En l’espèce, un salarié avait demandé l’organisation d’élections professionnelles. Moins d’un mois plus tard, il avait été convoqué à un entretien préalable à un licenciement avec mise à pied conservatoire, suite auquel il avait été licencié pour faute grave.
Invoquant l’existence d’une discrimination syndicale et contestant le bien-fondé de son licenciement, le salarié a saisi la juridiction prud’homale aux fins notamment d’annulation du licenciement, de réintégration et de paiement de rappels de salaire et de diverses indemnités. La Cour d’appel a retenu que le licenciement était dépourvu de cause réelle et sérieuse, mais que la nullité devait être écartée dès lors que le salarié ne faisait état d’aucun élément de fait laissant supposer l’existence d’une discrimination syndicale.

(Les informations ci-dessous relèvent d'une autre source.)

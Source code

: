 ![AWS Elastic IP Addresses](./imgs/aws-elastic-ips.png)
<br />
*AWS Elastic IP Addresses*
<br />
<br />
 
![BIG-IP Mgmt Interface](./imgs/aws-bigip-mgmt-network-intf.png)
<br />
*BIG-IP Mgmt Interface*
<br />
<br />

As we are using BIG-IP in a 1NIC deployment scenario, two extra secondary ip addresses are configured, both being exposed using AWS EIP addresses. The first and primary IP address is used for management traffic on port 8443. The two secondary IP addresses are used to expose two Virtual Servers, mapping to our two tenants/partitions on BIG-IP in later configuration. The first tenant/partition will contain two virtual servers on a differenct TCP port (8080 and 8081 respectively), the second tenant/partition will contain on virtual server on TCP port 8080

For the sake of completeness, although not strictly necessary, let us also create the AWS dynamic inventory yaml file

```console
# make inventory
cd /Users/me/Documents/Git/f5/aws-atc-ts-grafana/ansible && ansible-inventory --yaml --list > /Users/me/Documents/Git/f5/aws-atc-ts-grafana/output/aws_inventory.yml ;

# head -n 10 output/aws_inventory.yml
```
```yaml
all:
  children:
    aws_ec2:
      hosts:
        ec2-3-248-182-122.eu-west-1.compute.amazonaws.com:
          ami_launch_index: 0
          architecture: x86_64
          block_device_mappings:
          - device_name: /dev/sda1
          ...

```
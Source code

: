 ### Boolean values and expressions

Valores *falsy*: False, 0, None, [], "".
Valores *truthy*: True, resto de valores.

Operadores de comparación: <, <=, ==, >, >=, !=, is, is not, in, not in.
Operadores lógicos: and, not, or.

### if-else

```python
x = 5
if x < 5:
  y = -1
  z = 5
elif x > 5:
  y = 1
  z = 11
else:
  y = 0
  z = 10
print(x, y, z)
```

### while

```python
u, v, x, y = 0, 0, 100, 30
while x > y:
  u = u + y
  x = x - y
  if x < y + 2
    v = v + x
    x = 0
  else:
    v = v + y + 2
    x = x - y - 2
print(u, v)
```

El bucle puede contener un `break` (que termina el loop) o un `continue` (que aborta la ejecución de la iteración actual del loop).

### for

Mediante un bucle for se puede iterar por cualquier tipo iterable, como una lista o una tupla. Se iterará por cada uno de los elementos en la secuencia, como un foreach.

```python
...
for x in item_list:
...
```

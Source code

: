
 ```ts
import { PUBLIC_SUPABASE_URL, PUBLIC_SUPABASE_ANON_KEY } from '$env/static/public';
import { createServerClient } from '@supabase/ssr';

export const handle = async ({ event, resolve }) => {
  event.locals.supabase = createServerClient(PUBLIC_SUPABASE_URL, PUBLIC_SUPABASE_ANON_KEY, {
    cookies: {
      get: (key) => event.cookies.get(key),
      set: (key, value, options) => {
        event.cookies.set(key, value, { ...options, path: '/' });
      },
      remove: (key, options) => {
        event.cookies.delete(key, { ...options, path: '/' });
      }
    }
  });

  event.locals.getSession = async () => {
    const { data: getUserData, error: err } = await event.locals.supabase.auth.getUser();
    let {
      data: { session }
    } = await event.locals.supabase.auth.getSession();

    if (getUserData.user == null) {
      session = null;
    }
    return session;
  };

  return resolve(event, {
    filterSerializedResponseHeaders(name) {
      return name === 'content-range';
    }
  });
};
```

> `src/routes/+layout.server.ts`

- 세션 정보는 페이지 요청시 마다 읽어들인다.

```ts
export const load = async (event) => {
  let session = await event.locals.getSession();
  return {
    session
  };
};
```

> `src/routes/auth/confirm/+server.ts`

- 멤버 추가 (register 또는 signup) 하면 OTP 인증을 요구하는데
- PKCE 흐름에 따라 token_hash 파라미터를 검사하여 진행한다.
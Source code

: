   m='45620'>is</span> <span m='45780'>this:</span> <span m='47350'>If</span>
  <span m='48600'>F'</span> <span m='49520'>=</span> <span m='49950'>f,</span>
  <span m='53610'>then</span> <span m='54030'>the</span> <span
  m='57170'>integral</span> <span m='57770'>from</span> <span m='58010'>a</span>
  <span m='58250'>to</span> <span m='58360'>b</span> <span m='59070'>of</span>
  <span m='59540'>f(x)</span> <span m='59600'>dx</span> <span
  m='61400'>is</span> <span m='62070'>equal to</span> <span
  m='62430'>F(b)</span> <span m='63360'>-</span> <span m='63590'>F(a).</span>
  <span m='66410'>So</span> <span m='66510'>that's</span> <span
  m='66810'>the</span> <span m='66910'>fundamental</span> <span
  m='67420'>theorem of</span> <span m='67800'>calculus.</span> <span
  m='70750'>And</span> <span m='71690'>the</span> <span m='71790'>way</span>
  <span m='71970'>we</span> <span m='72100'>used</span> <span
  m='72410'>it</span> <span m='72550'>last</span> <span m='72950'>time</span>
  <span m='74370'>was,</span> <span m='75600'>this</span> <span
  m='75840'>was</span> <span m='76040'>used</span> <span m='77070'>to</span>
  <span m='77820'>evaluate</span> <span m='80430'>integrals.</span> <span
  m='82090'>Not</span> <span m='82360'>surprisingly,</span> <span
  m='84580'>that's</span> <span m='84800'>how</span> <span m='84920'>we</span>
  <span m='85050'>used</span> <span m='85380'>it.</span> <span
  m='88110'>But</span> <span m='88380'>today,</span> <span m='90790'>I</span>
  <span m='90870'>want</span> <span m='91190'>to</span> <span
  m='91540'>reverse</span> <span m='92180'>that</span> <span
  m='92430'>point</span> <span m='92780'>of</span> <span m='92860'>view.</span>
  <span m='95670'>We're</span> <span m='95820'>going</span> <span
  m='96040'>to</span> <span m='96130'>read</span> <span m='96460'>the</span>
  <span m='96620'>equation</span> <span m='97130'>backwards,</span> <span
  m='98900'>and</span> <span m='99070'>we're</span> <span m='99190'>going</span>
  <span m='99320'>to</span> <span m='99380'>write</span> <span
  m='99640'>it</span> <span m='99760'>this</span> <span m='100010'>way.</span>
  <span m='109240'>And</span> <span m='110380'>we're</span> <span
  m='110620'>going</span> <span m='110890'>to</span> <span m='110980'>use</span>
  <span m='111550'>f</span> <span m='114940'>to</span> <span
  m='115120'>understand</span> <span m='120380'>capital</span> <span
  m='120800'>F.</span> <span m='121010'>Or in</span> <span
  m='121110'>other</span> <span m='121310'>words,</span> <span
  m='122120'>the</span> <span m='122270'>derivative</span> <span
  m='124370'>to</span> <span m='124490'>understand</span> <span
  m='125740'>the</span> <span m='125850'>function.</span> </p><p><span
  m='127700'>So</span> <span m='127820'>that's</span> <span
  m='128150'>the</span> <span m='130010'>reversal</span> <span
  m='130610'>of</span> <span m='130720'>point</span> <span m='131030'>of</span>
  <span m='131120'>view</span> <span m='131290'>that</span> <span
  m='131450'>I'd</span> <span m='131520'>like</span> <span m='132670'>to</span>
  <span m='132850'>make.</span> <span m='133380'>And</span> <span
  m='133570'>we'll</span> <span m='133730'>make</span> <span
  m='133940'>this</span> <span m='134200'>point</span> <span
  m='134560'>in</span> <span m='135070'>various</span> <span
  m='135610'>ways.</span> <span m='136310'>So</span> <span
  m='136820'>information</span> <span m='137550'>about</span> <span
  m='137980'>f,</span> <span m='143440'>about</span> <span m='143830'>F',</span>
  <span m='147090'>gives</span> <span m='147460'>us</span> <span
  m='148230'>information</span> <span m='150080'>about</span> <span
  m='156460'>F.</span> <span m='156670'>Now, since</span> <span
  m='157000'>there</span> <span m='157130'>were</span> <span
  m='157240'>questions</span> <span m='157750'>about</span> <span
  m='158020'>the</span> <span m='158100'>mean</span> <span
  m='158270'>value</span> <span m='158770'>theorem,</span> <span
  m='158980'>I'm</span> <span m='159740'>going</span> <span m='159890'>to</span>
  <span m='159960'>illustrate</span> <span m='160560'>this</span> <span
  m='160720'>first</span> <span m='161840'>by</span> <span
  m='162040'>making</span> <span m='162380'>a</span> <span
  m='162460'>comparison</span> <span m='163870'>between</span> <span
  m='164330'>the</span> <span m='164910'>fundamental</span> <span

En effet, en principe, en matière de discrimination, il appartient tout d’abord au salarié de présenter des éléments de fait laissant supposer l’existence d’une discrimination. Ce n’est qu’au vu de ces éléments qu’il incombe à l’employeur de prouver que sa décision est justifiée par des éléments objectifs étrangers à toute discrimination.
Cependant, suite à un pourvoi formé par le salarié, la Cour de cassation invalide la position retenue par les juges du fond et casse l’arrêt d’appel. Elle affirme en effet que « lorsque les faits invoqués dans la lettre de licenciement ne caractérisent pas une cause réelle et sérieuse de licenciement, il appartient à l’employeur de démontrer que la rupture du contrat de travail ne constitue pas une mesure de rétorsion à la demande antérieure du salarié d’organiser des élections professionnelles au sein de l’entreprise ».
Cette solution est conforme à la jurisprudence antérieure de la Cour en matière de charge de la preuve lorsque l’existence d’une mesure de rétorsion est invoquée. En effet, celle-ci juge de la même manière « qu’ayant retenu que le licenciement pour insuffisance professionnelle était dépourvu de cause réelle et sérieuse et constaté qu’il faisait suite au dépôt par le salarié d’une requête devant la juridiction prud’homale tendant à voir reconnaître une situation d’inégalité de traitement ou de discrimination », une Cour d’appel pouvait en déduire, « sans méconnaître les règles de preuve, qu’il appartenait à l’employeur d’établir que sa décision était justifiée par des éléments étrangers à toute volonté de sanctionner l’exercice, par le salarié, de son droit d’agir en justice » (Cass. Soc., 5 déc. 2018, n°17-17.687). A l’inverse, « lorsque les faits invoqués dans la lettre de licenciement caractérisent une cause réelle et sérieuse de licenciement, il appartient au salarié de démontrer que la rupture de son contrat de travail constitue une mesure de rétorsion à une action en justice introduite pour faire valoir ses droits » (Cass. Soc., 9 oct. 2019, n°17-24.773).